**Work instructions**
Report back each line of the data that contains the word "write".

**Listed records**
_ _ _
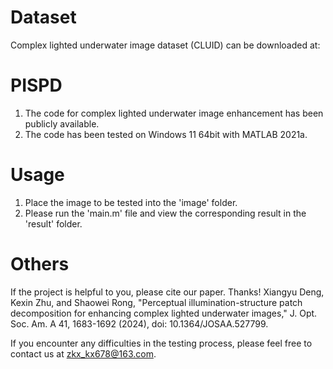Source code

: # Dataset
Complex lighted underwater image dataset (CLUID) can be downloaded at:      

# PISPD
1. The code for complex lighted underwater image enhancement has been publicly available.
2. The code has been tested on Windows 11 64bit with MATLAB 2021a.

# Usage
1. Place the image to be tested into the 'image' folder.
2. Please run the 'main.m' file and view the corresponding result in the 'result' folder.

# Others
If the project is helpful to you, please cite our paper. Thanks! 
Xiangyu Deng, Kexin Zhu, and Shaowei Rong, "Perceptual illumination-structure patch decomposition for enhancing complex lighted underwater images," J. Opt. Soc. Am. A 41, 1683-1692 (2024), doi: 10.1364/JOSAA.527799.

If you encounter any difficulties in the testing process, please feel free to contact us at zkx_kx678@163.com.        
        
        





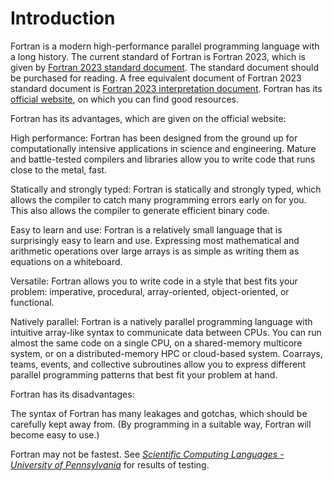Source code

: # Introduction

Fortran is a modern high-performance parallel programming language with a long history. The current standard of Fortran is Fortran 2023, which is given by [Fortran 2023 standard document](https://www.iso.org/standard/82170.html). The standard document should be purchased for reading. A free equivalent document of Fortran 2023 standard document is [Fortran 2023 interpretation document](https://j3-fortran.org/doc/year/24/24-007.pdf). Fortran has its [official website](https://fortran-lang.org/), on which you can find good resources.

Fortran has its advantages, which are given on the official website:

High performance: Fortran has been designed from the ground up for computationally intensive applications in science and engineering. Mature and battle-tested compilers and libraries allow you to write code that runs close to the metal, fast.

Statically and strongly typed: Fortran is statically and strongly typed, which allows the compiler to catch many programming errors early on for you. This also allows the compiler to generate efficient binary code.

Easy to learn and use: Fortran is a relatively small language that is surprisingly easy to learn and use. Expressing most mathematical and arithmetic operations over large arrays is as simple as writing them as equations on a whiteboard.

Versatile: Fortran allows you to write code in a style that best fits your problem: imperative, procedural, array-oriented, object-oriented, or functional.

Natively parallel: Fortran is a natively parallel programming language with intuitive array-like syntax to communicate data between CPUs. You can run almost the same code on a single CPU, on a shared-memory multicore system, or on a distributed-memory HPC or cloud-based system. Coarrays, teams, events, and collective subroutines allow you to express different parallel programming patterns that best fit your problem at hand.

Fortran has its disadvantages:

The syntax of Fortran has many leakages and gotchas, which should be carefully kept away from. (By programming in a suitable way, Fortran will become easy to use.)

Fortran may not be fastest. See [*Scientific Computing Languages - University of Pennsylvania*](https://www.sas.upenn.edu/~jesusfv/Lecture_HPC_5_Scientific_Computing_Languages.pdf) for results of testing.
_ _ _
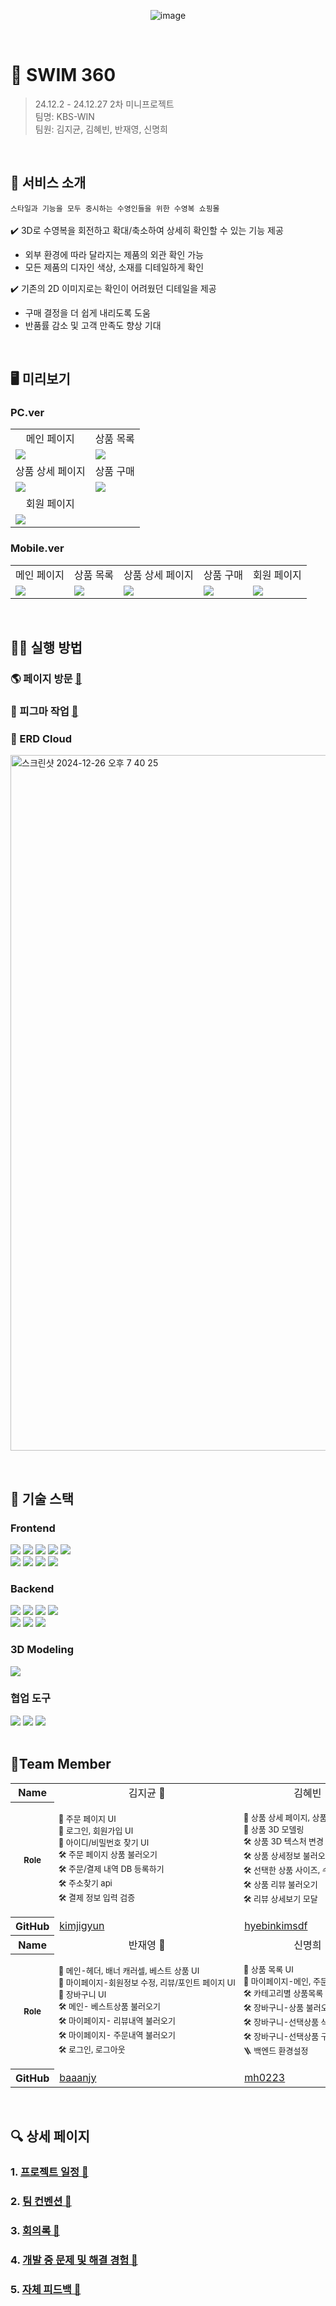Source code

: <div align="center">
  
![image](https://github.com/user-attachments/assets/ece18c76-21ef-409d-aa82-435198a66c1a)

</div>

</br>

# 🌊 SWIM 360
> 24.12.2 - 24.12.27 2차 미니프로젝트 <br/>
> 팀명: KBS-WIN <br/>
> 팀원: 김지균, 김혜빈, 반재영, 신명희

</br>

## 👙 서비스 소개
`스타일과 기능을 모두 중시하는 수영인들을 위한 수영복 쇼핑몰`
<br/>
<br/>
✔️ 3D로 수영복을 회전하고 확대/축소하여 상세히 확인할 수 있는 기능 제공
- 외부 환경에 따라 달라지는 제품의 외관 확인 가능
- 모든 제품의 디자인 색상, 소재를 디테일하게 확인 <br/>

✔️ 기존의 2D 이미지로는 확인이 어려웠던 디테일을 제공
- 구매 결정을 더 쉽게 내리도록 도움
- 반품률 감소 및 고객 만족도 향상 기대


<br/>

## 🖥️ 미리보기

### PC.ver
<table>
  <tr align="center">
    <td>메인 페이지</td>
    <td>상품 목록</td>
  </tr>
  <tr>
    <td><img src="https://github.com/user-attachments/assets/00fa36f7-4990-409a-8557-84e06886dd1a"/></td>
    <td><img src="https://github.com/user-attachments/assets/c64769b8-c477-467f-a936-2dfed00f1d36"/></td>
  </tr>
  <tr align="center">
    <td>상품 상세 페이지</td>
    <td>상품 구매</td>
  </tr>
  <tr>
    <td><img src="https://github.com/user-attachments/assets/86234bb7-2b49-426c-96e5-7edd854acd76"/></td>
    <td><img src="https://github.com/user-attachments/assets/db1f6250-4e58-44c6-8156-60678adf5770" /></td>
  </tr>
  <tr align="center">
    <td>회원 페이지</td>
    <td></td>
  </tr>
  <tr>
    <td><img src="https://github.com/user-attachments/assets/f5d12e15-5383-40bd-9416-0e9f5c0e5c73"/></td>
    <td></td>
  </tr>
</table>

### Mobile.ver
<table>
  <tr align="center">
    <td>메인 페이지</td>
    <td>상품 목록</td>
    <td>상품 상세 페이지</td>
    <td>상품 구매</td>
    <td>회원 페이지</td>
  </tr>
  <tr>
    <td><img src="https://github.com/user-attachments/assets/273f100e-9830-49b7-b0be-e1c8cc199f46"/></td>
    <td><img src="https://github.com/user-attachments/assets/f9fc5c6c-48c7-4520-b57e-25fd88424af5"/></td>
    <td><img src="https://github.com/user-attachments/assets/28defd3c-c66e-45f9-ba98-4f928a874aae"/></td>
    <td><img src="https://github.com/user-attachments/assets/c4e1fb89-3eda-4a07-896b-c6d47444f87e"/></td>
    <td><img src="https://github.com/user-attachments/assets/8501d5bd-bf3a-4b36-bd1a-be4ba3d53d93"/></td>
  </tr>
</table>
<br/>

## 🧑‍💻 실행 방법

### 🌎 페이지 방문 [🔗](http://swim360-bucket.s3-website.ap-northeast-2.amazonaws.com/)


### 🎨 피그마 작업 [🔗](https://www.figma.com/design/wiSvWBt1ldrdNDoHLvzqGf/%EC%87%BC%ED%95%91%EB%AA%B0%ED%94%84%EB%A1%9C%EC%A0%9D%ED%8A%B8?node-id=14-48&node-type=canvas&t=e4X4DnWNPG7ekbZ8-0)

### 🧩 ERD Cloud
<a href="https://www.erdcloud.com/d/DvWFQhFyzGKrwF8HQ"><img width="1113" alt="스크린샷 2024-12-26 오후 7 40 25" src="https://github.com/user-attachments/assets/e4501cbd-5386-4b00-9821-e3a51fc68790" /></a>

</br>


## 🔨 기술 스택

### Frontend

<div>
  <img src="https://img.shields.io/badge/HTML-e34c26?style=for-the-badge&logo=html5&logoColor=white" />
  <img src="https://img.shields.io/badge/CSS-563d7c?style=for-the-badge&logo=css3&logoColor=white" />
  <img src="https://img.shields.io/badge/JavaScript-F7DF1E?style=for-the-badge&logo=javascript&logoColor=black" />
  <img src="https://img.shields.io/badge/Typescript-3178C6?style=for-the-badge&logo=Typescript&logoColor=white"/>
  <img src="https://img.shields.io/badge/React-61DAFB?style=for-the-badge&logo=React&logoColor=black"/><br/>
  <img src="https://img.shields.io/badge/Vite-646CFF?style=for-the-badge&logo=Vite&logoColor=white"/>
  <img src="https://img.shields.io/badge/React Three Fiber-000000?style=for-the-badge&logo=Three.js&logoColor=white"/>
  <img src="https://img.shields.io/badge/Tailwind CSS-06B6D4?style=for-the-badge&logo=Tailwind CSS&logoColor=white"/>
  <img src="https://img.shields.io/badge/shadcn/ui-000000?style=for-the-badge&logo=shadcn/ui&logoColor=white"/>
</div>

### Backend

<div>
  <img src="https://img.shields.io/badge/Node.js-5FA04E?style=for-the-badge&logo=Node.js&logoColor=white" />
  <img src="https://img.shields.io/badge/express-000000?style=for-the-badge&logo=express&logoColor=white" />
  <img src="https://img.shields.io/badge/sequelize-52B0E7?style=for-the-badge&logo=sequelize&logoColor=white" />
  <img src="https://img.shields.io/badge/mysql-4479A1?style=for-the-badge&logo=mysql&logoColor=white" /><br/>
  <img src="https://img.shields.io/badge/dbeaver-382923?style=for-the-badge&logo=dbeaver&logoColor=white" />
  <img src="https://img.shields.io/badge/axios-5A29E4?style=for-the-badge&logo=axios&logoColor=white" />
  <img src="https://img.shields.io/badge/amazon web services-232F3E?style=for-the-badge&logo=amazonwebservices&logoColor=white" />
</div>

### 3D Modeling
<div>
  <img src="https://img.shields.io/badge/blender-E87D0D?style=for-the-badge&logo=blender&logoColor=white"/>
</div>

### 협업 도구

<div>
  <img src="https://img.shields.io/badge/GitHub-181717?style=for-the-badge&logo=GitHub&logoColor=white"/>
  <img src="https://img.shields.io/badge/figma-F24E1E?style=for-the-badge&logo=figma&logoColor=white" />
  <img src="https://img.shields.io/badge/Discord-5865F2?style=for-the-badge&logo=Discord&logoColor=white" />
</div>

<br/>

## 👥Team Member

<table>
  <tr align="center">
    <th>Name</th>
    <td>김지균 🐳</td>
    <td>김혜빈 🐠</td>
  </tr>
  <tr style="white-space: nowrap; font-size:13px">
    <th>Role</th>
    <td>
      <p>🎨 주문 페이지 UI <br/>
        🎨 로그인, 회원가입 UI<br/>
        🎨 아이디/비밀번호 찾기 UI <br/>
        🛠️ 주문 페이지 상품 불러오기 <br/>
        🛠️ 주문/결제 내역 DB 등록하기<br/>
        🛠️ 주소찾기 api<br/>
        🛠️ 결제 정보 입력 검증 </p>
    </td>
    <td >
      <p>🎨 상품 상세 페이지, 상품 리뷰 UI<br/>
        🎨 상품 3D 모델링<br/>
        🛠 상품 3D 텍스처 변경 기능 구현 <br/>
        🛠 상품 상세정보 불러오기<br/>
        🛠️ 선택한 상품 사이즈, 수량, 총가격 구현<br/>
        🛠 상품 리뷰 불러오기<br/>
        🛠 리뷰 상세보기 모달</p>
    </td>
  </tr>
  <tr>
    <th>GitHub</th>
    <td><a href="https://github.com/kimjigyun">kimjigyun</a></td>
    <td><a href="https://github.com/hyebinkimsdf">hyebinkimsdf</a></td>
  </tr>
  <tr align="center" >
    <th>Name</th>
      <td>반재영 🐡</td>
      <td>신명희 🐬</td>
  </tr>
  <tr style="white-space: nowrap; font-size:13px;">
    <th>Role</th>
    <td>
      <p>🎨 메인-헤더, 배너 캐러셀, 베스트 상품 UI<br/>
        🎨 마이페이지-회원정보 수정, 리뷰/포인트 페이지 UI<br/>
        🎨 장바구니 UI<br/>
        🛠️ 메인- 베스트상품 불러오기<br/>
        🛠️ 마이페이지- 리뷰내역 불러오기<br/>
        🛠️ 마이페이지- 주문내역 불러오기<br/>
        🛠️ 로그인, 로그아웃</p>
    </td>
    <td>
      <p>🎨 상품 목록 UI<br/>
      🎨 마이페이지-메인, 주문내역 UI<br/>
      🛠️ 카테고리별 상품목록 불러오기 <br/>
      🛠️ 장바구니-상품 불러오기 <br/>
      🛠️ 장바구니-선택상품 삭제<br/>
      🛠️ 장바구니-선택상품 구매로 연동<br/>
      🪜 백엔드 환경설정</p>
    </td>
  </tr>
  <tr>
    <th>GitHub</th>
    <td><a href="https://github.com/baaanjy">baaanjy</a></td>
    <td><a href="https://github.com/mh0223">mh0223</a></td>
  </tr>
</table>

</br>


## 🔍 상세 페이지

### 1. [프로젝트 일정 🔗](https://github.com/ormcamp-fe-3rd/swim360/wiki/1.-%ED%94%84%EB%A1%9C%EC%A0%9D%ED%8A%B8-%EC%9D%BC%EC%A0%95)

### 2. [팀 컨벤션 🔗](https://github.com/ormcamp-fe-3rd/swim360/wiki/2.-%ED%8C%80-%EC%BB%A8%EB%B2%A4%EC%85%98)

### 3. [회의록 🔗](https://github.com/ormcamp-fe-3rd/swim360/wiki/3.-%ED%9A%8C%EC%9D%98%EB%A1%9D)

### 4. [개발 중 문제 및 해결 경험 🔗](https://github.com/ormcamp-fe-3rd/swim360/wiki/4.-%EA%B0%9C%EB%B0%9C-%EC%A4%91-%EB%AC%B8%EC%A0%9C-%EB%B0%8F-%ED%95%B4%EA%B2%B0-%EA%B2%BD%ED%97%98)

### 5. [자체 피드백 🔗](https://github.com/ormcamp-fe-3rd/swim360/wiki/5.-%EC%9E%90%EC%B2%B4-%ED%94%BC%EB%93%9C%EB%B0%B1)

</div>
_ _ _
**Output of the exercise**
High performance: Fortran has been designed from the ground up for computationally intensive applications in science and engineering. Mature and battle-tested compilers and libraries allow you to write code that runs close to the metal, fast.
Versatile: Fortran allows you to write code in a style that best fits your problem: imperative, procedural, array-oriented, object-oriented, or functional.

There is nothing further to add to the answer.